Variable displacement pumps are generally known in transmission
control systems, however, these prior art devices have generally
been of the gerotor or sliding ring type in which the control
thereof is maintained by a spring. It is also generally known in
electric vehicle applications to provide two pumps--a mechanical
pump driven by a power take off from the engine and an electric
motor-driven pump for use when the engine is not running. This adds
significant expense and complexity as well additional potential
failure modes and control issues. There is also known an externally
mounted electric fluid pump for pumping fluid within a power
transmission device as disclosed in US Patent Application
Publication Number 2010/0290934A1, the entire contents of which are
incorporated herein by reference thereto.

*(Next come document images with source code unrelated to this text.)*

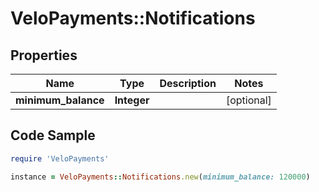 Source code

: # VeloPayments::Notifications

## Properties

Name | Type | Description | Notes
------------ | ------------- | ------------- | -------------
**minimum_balance** | **Integer** |  | [optional] 

## Code Sample

```ruby
require 'VeloPayments'

instance = VeloPayments::Notifications.new(minimum_balance: 120000)
```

[0005] Despite the long known solutions, there remains a
significant need to provide an improved variable displacement vane
pump capable of providing improved performance and gains in
efficiency and packaging of the pump. In spite of the long known
solutions, there remains a significant need to provide an improved
variable displacement pump that can overcome the problems of the
known art.
SUMMARY OF THE INVENTION
[0006] A pump comprising a housing having a first cavity and a
second cavity. A primary shaft extending through the first cavity
having a first end and a second end with a first motor in the
cavity coupled to a second end of the primary shaft. A drive gear
coupled to the first end of the primary shaft by a one way clutch
coupling the drive gear and the primary shaft such that the drive
gear can rotate the primary shaft in a first direction. The first
motor is coupled to the second end of the drive shaft and can
rotate the drive shaft in an opposite direction. The one way clutch
prevents such rotation from being transferred to the drive
gear.
[0007] A second shaft extends through the second cavity and is
connected to a second motor located in the second cavity. The
second shaft has a first end rotatably supported in the housing and
a second end coupled to the second motor. The second cavity also
has a first failsafe spring located proximal to the first end of
the second shaft and a second failsafe spring located proximal to
the second end of the step motor shaft. A first seal and a second
seal with a second shaft positioned gear between the seals, are
coupled to the step motor shaft for contacting and providing torque
to a pump element in the first cavity.
[0008] Further areas of applicability of the present invention will
become apparent from the detailed description provided hereinafter.
It should be understood that the detailed description and specific
examples, while indicating the preferred embodiment of the
invention, are intended for purposes of illustration only and are
not intended to limit the scope of the invention.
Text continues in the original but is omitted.